- [What the task requires]:
Copy every line of the listing that holds the string "Volume".

[Start of Attachment]

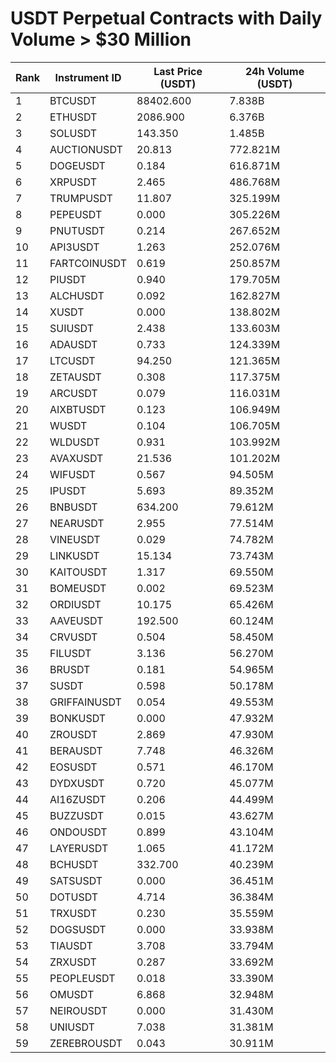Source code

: # USDT Perpetual Contracts with Daily Volume > $30 Million

| Rank | Instrument ID | Last Price (USDT) | 24h Volume (USDT) |
|------|---------------|-------------------|-------------------|
| 1 | BTCUSDT | 88402.600 | 7.838B |
| 2 | ETHUSDT | 2086.900 | 6.376B |
| 3 | SOLUSDT | 143.350 | 1.485B |
| 4 | AUCTIONUSDT | 20.813 | 772.821M |
| 5 | DOGEUSDT | 0.184 | 616.871M |
| 6 | XRPUSDT | 2.465 | 486.768M |
| 7 | TRUMPUSDT | 11.807 | 325.199M |
| 8 | PEPEUSDT | 0.000 | 305.226M |
| 9 | PNUTUSDT | 0.214 | 267.652M |
| 10 | API3USDT | 1.263 | 252.076M |
| 11 | FARTCOINUSDT | 0.619 | 250.857M |
| 12 | PIUSDT | 0.940 | 179.705M |
| 13 | ALCHUSDT | 0.092 | 162.827M |
| 14 | XUSDT | 0.000 | 138.802M |
| 15 | SUIUSDT | 2.438 | 133.603M |
| 16 | ADAUSDT | 0.733 | 124.339M |
| 17 | LTCUSDT | 94.250 | 121.365M |
| 18 | ZETAUSDT | 0.308 | 117.375M |
| 19 | ARCUSDT | 0.079 | 116.031M |
| 20 | AIXBTUSDT | 0.123 | 106.949M |
| 21 | WUSDT | 0.104 | 106.705M |
| 22 | WLDUSDT | 0.931 | 103.992M |
| 23 | AVAXUSDT | 21.536 | 101.202M |
| 24 | WIFUSDT | 0.567 | 94.505M |
| 25 | IPUSDT | 5.693 | 89.352M |
| 26 | BNBUSDT | 634.200 | 79.612M |
| 27 | NEARUSDT | 2.955 | 77.514M |
| 28 | VINEUSDT | 0.029 | 74.782M |
| 29 | LINKUSDT | 15.134 | 73.743M |
| 30 | KAITOUSDT | 1.317 | 69.550M |
| 31 | BOMEUSDT | 0.002 | 69.523M |
| 32 | ORDIUSDT | 10.175 | 65.426M |
| 33 | AAVEUSDT | 192.500 | 60.124M |
| 34 | CRVUSDT | 0.504 | 58.450M |
| 35 | FILUSDT | 3.136 | 56.270M |
| 36 | BRUSDT | 0.181 | 54.965M |
| 37 | SUSDT | 0.598 | 50.178M |
| 38 | GRIFFAINUSDT | 0.054 | 49.553M |
| 39 | BONKUSDT | 0.000 | 47.932M |
| 40 | ZROUSDT | 2.869 | 47.930M |
| 41 | BERAUSDT | 7.748 | 46.326M |
| 42 | EOSUSDT | 0.571 | 46.170M |
| 43 | DYDXUSDT | 0.720 | 45.077M |
| 44 | AI16ZUSDT | 0.206 | 44.499M |
| 45 | BUZZUSDT | 0.015 | 43.627M |
| 46 | ONDOUSDT | 0.899 | 43.104M |
| 47 | LAYERUSDT | 1.065 | 41.172M |
| 48 | BCHUSDT | 332.700 | 40.239M |
| 49 | SATSUSDT | 0.000 | 36.451M |
| 50 | DOTUSDT | 4.714 | 36.384M |
| 51 | TRXUSDT | 0.230 | 35.559M |
| 52 | DOGSUSDT | 0.000 | 33.938M |
| 53 | TIAUSDT | 3.708 | 33.794M |
| 54 | ZRXUSDT | 0.287 | 33.692M |
| 55 | PEOPLEUSDT | 0.018 | 33.390M |
| 56 | OMUSDT | 6.868 | 32.948M |
| 57 | NEIROUSDT | 0.000 | 31.430M |
| 58 | UNIUSDT | 7.038 | 31.381M |
| 59 | ZEREBROUSDT | 0.043 | 30.911M |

[End of Attachment]

- [Written response]:
: # USDT Perpetual Contracts with Daily Volume > $30 Million
| Rank | Instrument ID | Last Price (USDT) | 24h Volume (USDT) |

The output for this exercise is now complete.